Текущая страница: 14 (всего у книги 17 страниц)

ПИСЬМЕНА НОВОГО ВЕКА

I
Новый реализм с перебитой гортанью

Въезд его не произвел в городе совершенно никакого шума и не был сопровожден ничем особенным.

Н.В. Гоголь. Мертвые души

«Совсем на днях Алешу Калашникова убили ни за что ни про что. Мне невыносимо представить. Знакомый молодой поэт. Пил. Ходил всегда в костюме, галстук с запонкой, очки в золотой оправе. Читал изредка мне свои стихи и густо-густо краснел, крупная лохматая голова. Его убили у подъезда. Ребра все поломали. Перебили гортань! Он лежал без сознания всю морозную ночь. В больнице Алеша умер. Вот тебе и новый реализм!” – так или примерно так обстоит дело в жизни, утверждает в повести “Ура!” Сергей Шаргунов. А каков “новый реализм” в литературе?

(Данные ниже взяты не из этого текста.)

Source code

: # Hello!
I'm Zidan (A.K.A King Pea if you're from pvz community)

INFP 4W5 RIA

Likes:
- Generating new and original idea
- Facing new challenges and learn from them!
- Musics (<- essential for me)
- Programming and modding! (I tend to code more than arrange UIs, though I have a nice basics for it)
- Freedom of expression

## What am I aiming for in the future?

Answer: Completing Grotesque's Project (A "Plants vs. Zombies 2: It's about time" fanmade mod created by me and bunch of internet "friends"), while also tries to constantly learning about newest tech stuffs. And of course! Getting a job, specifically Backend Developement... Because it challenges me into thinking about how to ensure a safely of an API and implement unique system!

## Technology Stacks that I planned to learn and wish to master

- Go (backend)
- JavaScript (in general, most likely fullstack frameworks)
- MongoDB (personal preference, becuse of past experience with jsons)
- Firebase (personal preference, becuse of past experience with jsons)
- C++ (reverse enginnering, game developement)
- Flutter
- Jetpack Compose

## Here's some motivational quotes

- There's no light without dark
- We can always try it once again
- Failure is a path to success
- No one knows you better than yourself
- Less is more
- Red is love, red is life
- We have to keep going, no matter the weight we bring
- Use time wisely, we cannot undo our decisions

На вручении в 2004 году премии “Дебют” поэт Евгений Рейн с воодушевлением и пафосом провозгласил необходимость ненависти как движущего фактора в литературе. Литература якобы на ней, ненависти, зиждется, без нее писателю никуда. Однако не этому ли традиционно противостояла православная этика и классическая русская литература? Разве есть хоть слово ненависти у Пушкина? Разговор о дефиците спонтанной, ничем не мотивированной ненависти стал возможен лишь потому, что обществом утрачены определенные нравственные представления, и эта ситуация рождает даже некое восхищение разложением и упадком. С позиций политкорректности – в качестве нормы жизни – воспринимаются зло и порок. Их можно понять, оправдать и соответственно дать право на существование. Да и вообще это “прикольно”. Христианская дуальная система, четко разграничивающая добро и зло, активно подтачивается со всех сторон, практически сводится на нет. Возникает ситуация нового язычества. Язычества в смысле полной дезорганизации человека, потери им ценностных ориентиров. Человек превращается в механизм, слепо поклоняющийся сонму божков – собственных страстей, – действующий по их закону и велению. Еще Позднышев, герой толстовской “Крейцеровой сонаты”, говорил, что все “усилия употреблены не на искоренение разврата, а на поощрение его, на обеспечение безопасности разврата”. Разврат, похоть, эстетика потребления становятся движителем прогресса. Это особая форма детерминации жизни – “похабщина” – письмена нового века, образно представленные в повести Сэлинджера “Над пропастью во ржи”. Они проступают перед глазами, преследуя главного героя, то там, то здесь: на стене в школе, на древнем камне под стеклянной витриной в музее. От них практически невозможно избавиться.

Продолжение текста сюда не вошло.